Hasta que no se devuelva la razón a las instituciones va a ser difícil que se gobierne de otra manera que al vaivén de los sobresaltos del ciudadano, siempre bien amplificados por los medios de comunicación. Porque la razón que se le otorga al individuo no es más que la razón de la sinrazón, es decir, la razón de la pasión, que no es otra cosa que la voluntad compulsiva de saltar por encima de la razón para conseguir nuestro deseo: deseo de que el nene apruebe caiga lo que caiga (el nivel educativo, el principio de autoridad del maestro, etc), el deseo de que la justicia deje atrás todo garantismo y se convierta en una justicia ancestral que es aquella que se toma por mano propia, el deseo de que el sistema bancario renuncie a sus propias reglas y conceda crédito a toda costa, el deseo de fumar cuando quiera y donde quiera aunque perjudique a los fumadores pasivos, el deseo de que no se pongan límites al volante…

La publicidad, que se ha percatado pronto de la emergencia de este ciudadano mimado y refractario a toda norma, ha sabido regalarle bien el oído y ha explotado el filón hasta la saciedad.
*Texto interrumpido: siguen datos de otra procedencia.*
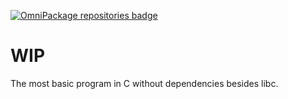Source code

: [![OmniPackage repositories badge](https://repositories.omnipackage.org/oleg/examples-c-makefile/examples-c-makefile.svg)](https://web.omnipackage.org/oleg/examples-c-makefile/install)

# WIP

The most basic program in C without dependencies besides libc.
Su lema paradigmático pudiera ser el famoso “porque tú lo vales” de la conocida marca de cosméticos. No sabemos si lo vales o no, o por qué lo vales, pero se nos asegura que lo vales. Prácticamente toda la publicidad de hoy se puede interpretar en clave de este empeño por coronar las testa del espectador.

Pero guardémonos de hacer demasiado caso a la publicidad no sea que acabemos todos sentados en nuestro trono, cetro en mano, soberanos de la “república independiente” de nuestra casa y en estado de guerra permanente con las repúblicas independientes del vecindario. Quiera que no pasemos de este auge de las autonomías que tan ingobernable lo está volviendo todo.